The father Meme Jumai, was 49years and had nothing to show for his near five decades on earth. Despite the fact that that he had some form of education, he chose to be a farmer in the village. His wife Stella, who married him simply to spite another man, stayed with him for twenty five years before deciding that enough was enough and left him, taking along most of the yam harvest for the previous year. The two sons left not quite long after their mother. This left Meme Jumai alone with just three tubers of yam for his sustenance till the next harvest which was in two weeks time. His diary told of his daily battle with hunger and the desperate measures he took to fight it. He got to a point he had to go and beg three people for food but they refused him. The diary also told us how he felt about not been able to provide for his family and his feelings about what the villagers thought of him

When the much awaited harvest came it was a calamity, as beetles and termites had destroyed the yams. All along Meme Jumai had been hanging on the hope that his hunger will soon be over and when this disaster happened he took the laws into his hands and went on a shooting rampage, killing three men and injuring another. These were people he had earlier gone to beg for food and the fourth had been peddling rumours about him. This incited the villagers and he was burnt to death.

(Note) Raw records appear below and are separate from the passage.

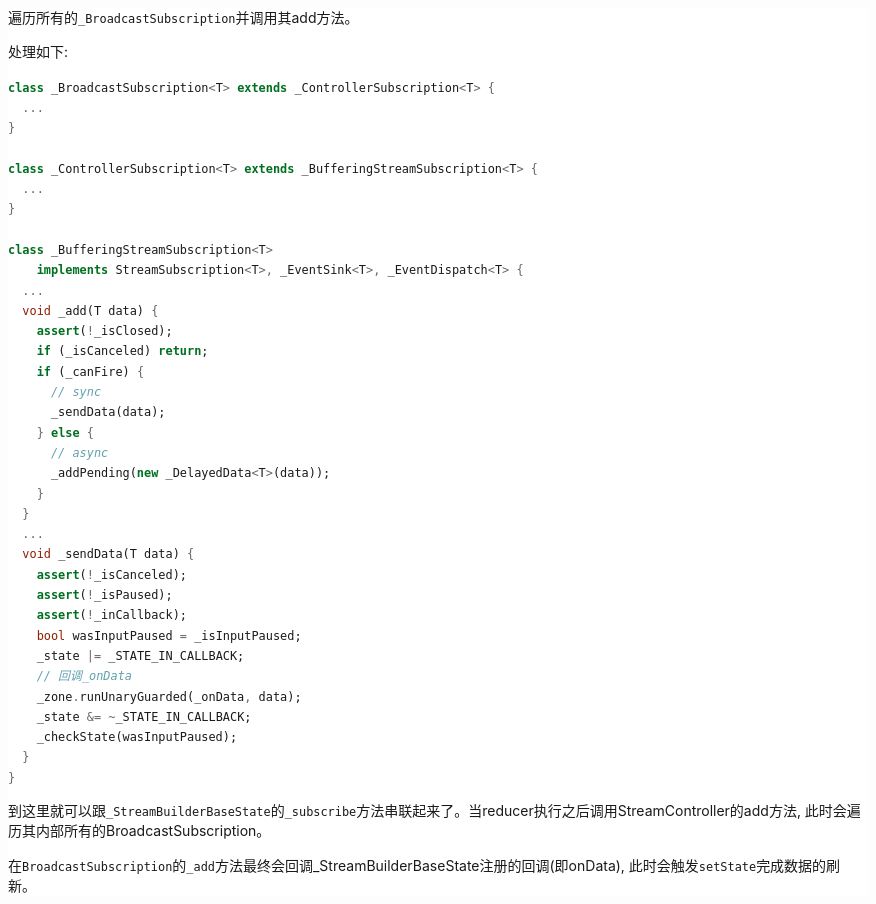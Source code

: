 
遍历所有的`_BroadcastSubscription`并调用其add方法。

处理如下:

```dart
class _BroadcastSubscription<T> extends _ControllerSubscription<T> {
  ...
}

class _ControllerSubscription<T> extends _BufferingStreamSubscription<T> {
  ...
}

class _BufferingStreamSubscription<T>
    implements StreamSubscription<T>, _EventSink<T>, _EventDispatch<T> {
  ...
  void _add(T data) {
    assert(!_isClosed);
    if (_isCanceled) return;
    if (_canFire) {
      // sync
      _sendData(data);
    } else {
      // async
      _addPending(new _DelayedData<T>(data));
    }
  }
  ...
  void _sendData(T data) {
    assert(!_isCanceled);
    assert(!_isPaused);
    assert(!_inCallback);
    bool wasInputPaused = _isInputPaused;
    _state |= _STATE_IN_CALLBACK;
    // 回调_onData
    _zone.runUnaryGuarded(_onData, data);
    _state &= ~_STATE_IN_CALLBACK;
    _checkState(wasInputPaused);
  }
}
```

到这里就可以跟`_StreamBuilderBaseState`的`_subscribe`方法串联起来了。当reducer执行之后调用StreamController的add方法, 此时会遍历其内部所有的BroadcastSubscription。

在`BroadcastSubscription`的`_add`方法最终会回调_StreamBuilderBaseState注册的回调(即onData), 此时会触发`setState`完成数据的刷新。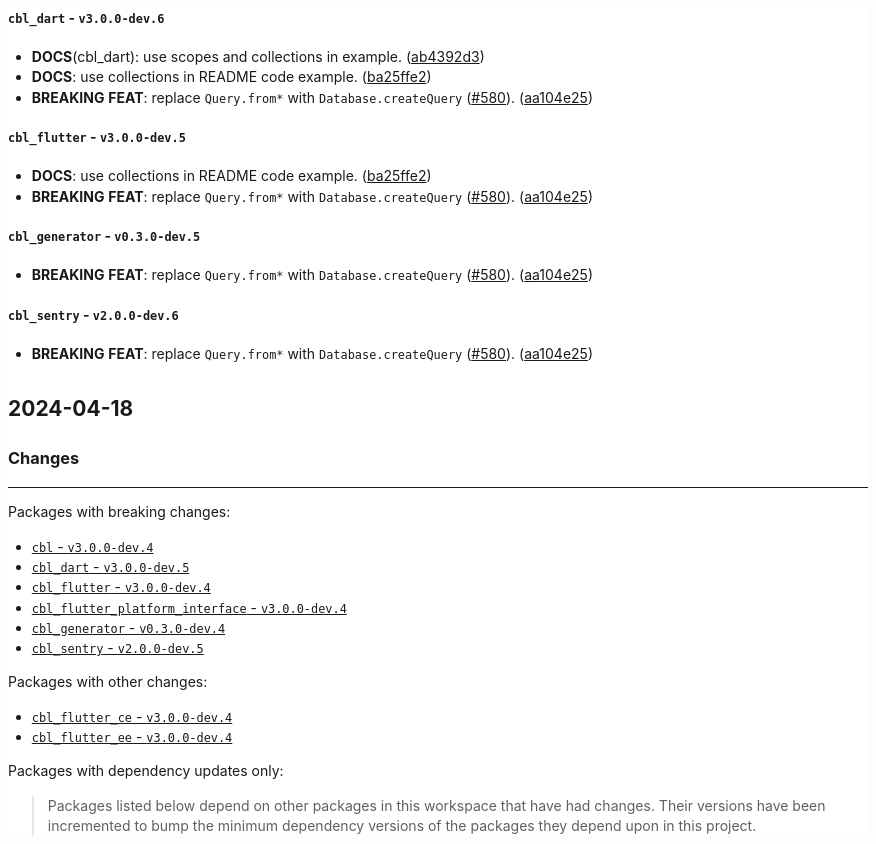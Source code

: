 #### `cbl_dart` - `v3.0.0-dev.6`

 - **DOCS**(cbl_dart): use scopes and collections in example. ([ab4392d3](https://github.com/cbl-dart/cbl-dart/commit/ab4392d3a3ed0cce08c66726b2c67d2b3b50174e))
 - **DOCS**: use collections in README code example. ([ba25ffe2](https://github.com/cbl-dart/cbl-dart/commit/ba25ffe2fc408859ce61db34a6e9bbe6737cbec6))
 - **BREAKING** **FEAT**: replace `Query.from*` with `Database.createQuery` ([#580](https://github.com/cbl-dart/cbl-dart/issues/580)). ([aa104e25](https://github.com/cbl-dart/cbl-dart/commit/aa104e251c74c8487ccbaaa99c2b6ef03e60c3d7))

#### `cbl_flutter` - `v3.0.0-dev.5`

 - **DOCS**: use collections in README code example. ([ba25ffe2](https://github.com/cbl-dart/cbl-dart/commit/ba25ffe2fc408859ce61db34a6e9bbe6737cbec6))
 - **BREAKING** **FEAT**: replace `Query.from*` with `Database.createQuery` ([#580](https://github.com/cbl-dart/cbl-dart/issues/580)). ([aa104e25](https://github.com/cbl-dart/cbl-dart/commit/aa104e251c74c8487ccbaaa99c2b6ef03e60c3d7))

#### `cbl_generator` - `v0.3.0-dev.5`

 - **BREAKING** **FEAT**: replace `Query.from*` with `Database.createQuery` ([#580](https://github.com/cbl-dart/cbl-dart/issues/580)). ([aa104e25](https://github.com/cbl-dart/cbl-dart/commit/aa104e251c74c8487ccbaaa99c2b6ef03e60c3d7))

#### `cbl_sentry` - `v2.0.0-dev.6`

 - **BREAKING** **FEAT**: replace `Query.from*` with `Database.createQuery` ([#580](https://github.com/cbl-dart/cbl-dart/issues/580)). ([aa104e25](https://github.com/cbl-dart/cbl-dart/commit/aa104e251c74c8487ccbaaa99c2b6ef03e60c3d7))


## 2024-04-18

### Changes

---

Packages with breaking changes:

 - [`cbl` - `v3.0.0-dev.4`](#cbl---v300-dev4)
 - [`cbl_dart` - `v3.0.0-dev.5`](#cbl_dart---v300-dev5)
 - [`cbl_flutter` - `v3.0.0-dev.4`](#cbl_flutter---v300-dev4)
 - [`cbl_flutter_platform_interface` - `v3.0.0-dev.4`](#cbl_flutter_platform_interface---v300-dev4)
 - [`cbl_generator` - `v0.3.0-dev.4`](#cbl_generator---v030-dev4)
 - [`cbl_sentry` - `v2.0.0-dev.5`](#cbl_sentry---v200-dev5)

Packages with other changes:

 - [`cbl_flutter_ce` - `v3.0.0-dev.4`](#cbl_flutter_ce---v300-dev4)
 - [`cbl_flutter_ee` - `v3.0.0-dev.4`](#cbl_flutter_ee---v300-dev4)

Packages with dependency updates only:

> Packages listed below depend on other packages in this workspace that have had changes. Their versions have been incremented to bump the minimum dependency versions of the packages they depend upon in this project.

Enter Calamatus, the last son who was a conman. He was the one the Igwe, the head of the village, sent for to come and bury the remains of his father. He got money by playing a fast one on Billy Barber, an American who thought he was in a legitimate business with an honest person. Calamatus had money which had always been a scarce in the Jumai family and he set about spending the money in a way to show the villagers that the Jumai’s should not be associated with poverty anymore. Calamatus blamed his father for his unnecessary pride because he believed this was what led to his death not the villagers burning.

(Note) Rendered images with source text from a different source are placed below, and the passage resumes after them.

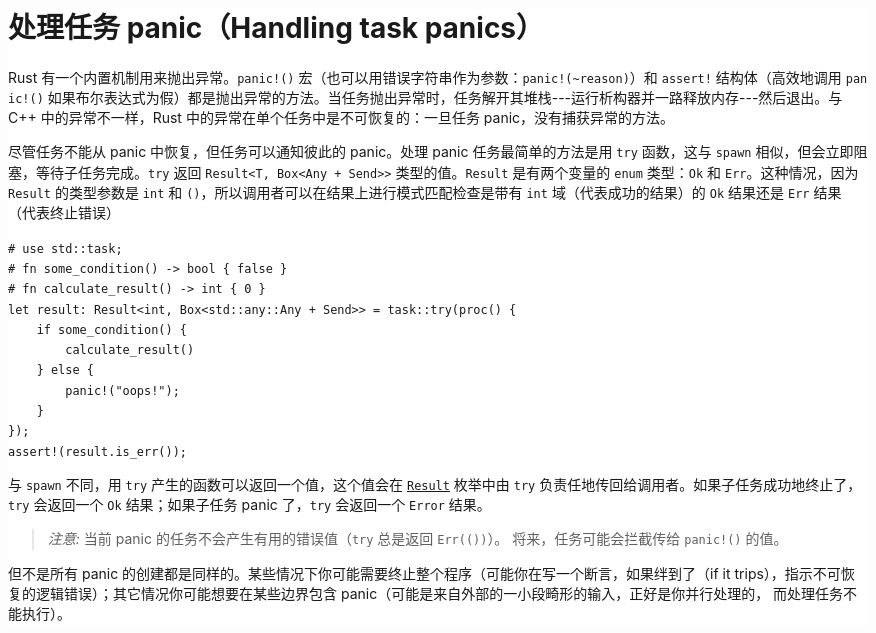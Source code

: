 # 处理任务 panic（Handling task panics）

Rust 有一个内置机制用来抛出异常。`panic!()` 宏（也可以用错误字符串作为参数：`panic!(~reason)`）和 `assert!` 结构体（高效地调用 `panic!()` 如果布尔表达式为假）都是抛出异常的方法。当任务抛出异常时，任务解开其堆栈---运行析构器并一路释放内存---然后退出。与 C++ 中的异常不一样，Rust 中的异常在单个任务中是不可恢复的：一旦任务 panic，没有捕获异常的方法。

尽管任务不能从 panic 中恢复，但任务可以通知彼此的 panic。处理 panic 任务最简单的方法是用 `try` 函数，这与 `spawn` 相似，但会立即阻塞，等待子任务完成。`try` 返回 `Result<T, Box<Any + Send>>` 类型的值。`Result` 是有两个变量的 `enum` 类型：`Ok` 和 `Err`。这种情况，因为 `Result` 的类型参数是 `int` 和 `()`，所以调用者可以在结果上进行模式匹配检查是带有 `int` 域（代表成功的结果）的 `Ok` 结果还是 `Err` 结果（代表终止错误）

```{rust}
# use std::task;
# fn some_condition() -> bool { false }
# fn calculate_result() -> int { 0 }
let result: Result<int, Box<std::any::Any + Send>> = task::try(proc() {
    if some_condition() {
        calculate_result()
    } else {
        panic!("oops!");
    }
});
assert!(result.is_err());
```

与 `spawn` 不同，用 `try` 产生的函数可以返回一个值，这个值会在 [`Result`] 枚举中由 `try` 负责任地传回给调用者。如果子任务成功地终止了，`try` 会返回一个 `Ok` 结果；如果子任务 panic 了，`try` 会返回一个 `Error` 结果。

[`Result`]: std/result/index.html

> *注意:* 当前 panic 的任务不会产生有用的错误值（`try` 总是返回 `Err(())`）。
> 将来，任务可能会拦截传给 `panic!()` 的值。

但不是所有 panic 的创建都是同样的。某些情况下你可能需要终止整个程序（可能你在写一个断言，如果绊到了（if it trips），指示不可恢复的逻辑错误）；其它情况你可能想要在某些边界包含 panic（可能是来自外部的一小段畸形的输入，正好是你并行处理的， 而处理任务不能执行）。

Despite his affluence, Calamatus was bitter because he was impotent. This he learnt was the fault of the midwife who circumcised him, and since then he had held a grudge against the midwife and sworn to kill her whenever he discovered her identity. He got his wish when Barika, the man who was lucky not to have died from his father’s shot disgraced him in front of the whole village when he mentioned his impotency. Calamatus knew he could only have knowledge of this if it was his wife, who was a midwife that was involved in his circumcision accident. He burnt down Barika’s supermarket in which the Barikas lost their lives and he also died.

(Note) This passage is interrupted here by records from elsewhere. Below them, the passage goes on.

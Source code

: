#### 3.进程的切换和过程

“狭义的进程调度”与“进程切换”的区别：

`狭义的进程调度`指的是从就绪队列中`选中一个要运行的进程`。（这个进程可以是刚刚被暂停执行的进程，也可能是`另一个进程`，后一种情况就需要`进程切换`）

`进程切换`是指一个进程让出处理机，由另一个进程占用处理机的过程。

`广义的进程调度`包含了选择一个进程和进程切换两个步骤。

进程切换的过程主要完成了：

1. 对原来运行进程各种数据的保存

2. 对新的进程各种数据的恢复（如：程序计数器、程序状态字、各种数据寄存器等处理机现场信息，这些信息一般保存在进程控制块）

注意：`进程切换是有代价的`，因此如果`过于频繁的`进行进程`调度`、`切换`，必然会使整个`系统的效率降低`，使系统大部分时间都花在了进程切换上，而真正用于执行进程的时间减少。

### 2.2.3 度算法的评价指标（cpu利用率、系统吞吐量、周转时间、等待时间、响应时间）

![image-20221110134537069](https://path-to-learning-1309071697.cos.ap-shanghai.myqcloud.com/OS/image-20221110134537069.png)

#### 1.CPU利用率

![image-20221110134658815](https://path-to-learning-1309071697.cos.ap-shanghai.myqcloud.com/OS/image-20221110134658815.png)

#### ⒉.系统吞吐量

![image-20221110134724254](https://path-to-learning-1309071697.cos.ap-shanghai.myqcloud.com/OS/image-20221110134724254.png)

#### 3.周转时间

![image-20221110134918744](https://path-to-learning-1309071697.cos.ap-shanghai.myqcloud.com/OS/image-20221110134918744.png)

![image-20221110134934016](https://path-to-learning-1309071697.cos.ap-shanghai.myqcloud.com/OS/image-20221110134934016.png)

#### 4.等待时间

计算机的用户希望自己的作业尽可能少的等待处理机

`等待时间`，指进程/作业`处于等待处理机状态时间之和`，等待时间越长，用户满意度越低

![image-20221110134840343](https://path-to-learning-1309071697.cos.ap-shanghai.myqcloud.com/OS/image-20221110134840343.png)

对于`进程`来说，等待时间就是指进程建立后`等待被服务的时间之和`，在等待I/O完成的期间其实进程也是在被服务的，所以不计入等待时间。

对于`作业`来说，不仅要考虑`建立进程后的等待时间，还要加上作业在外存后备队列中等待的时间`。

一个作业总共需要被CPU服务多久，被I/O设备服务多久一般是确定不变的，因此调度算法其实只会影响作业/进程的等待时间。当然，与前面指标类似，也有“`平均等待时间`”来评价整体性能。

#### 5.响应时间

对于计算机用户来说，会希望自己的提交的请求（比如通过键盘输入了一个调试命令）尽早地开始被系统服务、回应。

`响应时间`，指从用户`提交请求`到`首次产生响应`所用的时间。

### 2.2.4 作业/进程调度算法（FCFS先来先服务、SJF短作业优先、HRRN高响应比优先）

The next diary is Abel’s, the first son, who because of the lie his father told about him could not live in the village. He was a writer who had to resort to writing political pieces to make ends meet since all his manuscripts were always sent back to him unpublished. He despised his father because it was the rumours being peddled about him that made Abel’s- to- be in-laws refused him from marrying their daughter; and mainly because his father stayed married to his mother despite her infidelity. Abel was determined to live past his father who died at 49 and his brother who died at 25 but this almost became impossible when his neighbour shot himself dead in his room and co-tenants were ready to burn him alive.

Despite the seriousness of the character’s situations, the author told this story with lots of funny proverbs, and rib cracking sayings which leaves  the reader laughing from page to page.